They sold out to Marx.
Helped Flyer out for a while too.
Not too much is found on Colber when you Google it just keeps correcting the spelling search to Colbert!:thumbsdown:

A little history for you. If you care to read it.

A copy and paste,


*COLBER*

Founders Antony Collett and William Burke initially started in the appliance business in New York, NY, and later began repairing trains as a Lionel service station. In 1946 Trains became their primary business as they became the Train Center of America, and grew to be the largest Lionel distributor in the East. Unable to stock trains fast enough to meet demand, they began making low price versions of Lionel accessories in 1948 as Colber Manufacturing Company. Their versions included beacon and floodlight towers, watchman's shanty, street lights, and wig-wag signal. Colber received a stern warning from Lionel concerning their packaging in 1950, concerning that it was a near copy of Lionel's, which led to its modification. During 1951-54 Colber supplied Flyer with several accessories in addition to its own line by using different nameplates and plastic colors. By 1954 Flyer no longer needed Colber's help and the toy train market was shrinking so Colber decided to leave the market. They sold their dies to Marx, who primarily wanted them out of the market, and switched to electronic components, which it still makes today.


----------



## Big Ed (Jun 16, 2009)

*I did find this picture of Gilberts bridge. Looks just like mine.

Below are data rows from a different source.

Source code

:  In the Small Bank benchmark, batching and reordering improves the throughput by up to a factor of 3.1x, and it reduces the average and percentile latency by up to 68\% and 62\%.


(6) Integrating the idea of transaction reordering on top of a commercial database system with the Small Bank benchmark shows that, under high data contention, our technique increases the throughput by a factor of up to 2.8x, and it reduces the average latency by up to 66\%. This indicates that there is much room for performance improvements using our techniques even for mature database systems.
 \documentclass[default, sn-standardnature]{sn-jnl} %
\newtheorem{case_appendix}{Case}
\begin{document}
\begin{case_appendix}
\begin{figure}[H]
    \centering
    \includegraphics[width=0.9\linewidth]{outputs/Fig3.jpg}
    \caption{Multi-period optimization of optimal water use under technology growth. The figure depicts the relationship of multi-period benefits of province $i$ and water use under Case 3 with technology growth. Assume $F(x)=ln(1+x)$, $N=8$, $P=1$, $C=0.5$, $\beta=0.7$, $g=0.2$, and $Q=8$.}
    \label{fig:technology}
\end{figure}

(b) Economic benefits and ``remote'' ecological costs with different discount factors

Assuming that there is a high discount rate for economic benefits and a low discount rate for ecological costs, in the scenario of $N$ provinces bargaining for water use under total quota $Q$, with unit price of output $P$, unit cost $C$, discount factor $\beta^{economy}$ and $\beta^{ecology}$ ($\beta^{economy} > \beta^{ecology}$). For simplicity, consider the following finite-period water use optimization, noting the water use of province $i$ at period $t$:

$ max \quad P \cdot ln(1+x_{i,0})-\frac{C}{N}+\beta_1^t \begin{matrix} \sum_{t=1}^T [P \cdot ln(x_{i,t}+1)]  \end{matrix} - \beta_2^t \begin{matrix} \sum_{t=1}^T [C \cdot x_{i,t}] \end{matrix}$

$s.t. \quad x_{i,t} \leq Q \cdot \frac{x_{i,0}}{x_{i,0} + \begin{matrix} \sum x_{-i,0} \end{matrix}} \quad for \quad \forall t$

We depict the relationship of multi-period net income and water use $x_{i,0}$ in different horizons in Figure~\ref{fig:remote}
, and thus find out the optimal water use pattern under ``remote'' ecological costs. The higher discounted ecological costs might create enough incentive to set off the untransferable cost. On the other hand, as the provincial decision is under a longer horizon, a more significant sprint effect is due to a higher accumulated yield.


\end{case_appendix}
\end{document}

*#754 Double Trestle Bridge of aluminum sheet metal
with non-rotating red warning light made in 1950 & 1951.










It was also made of metallic blue sheet metal.










They finally ended up in painted it just gray.


----------



## pookybear (Feb 3, 2011)

Oh yes I sure could use one of those double trestles.
And I like the blue one. 

Pookybear


----------



## Big Ed (Jun 16, 2009)

:thumbsdown:


pookybear said:


> Oh yes I sure could use one of those double trestles.
> And I like the blue one.
> 
> Pookybear



The metallic blue is a nice color.:thumbsup:

Double wide would be nice. I never ran across one of those yet.


----------



## Big Ed (Jun 16, 2009)

T-Man said:


> The PRR is a sign with magnets I added to stick it to the bridge.
> 
> So far you have a great collection. I know Marx has been good about labeling their products. What I do is peruse the catalogs of Lionel or American Flyer to ID a bridge. I had never heard of Colber before this.



Magnets, yes, now I remember I asked that before.


----------



## tjcruiser (Jan 10, 2010)

Ed --

Interesting that those bridges have the Gilbert name, rather than the American Flyer name.

Those examples look beautiful with their crisp / flawless paint.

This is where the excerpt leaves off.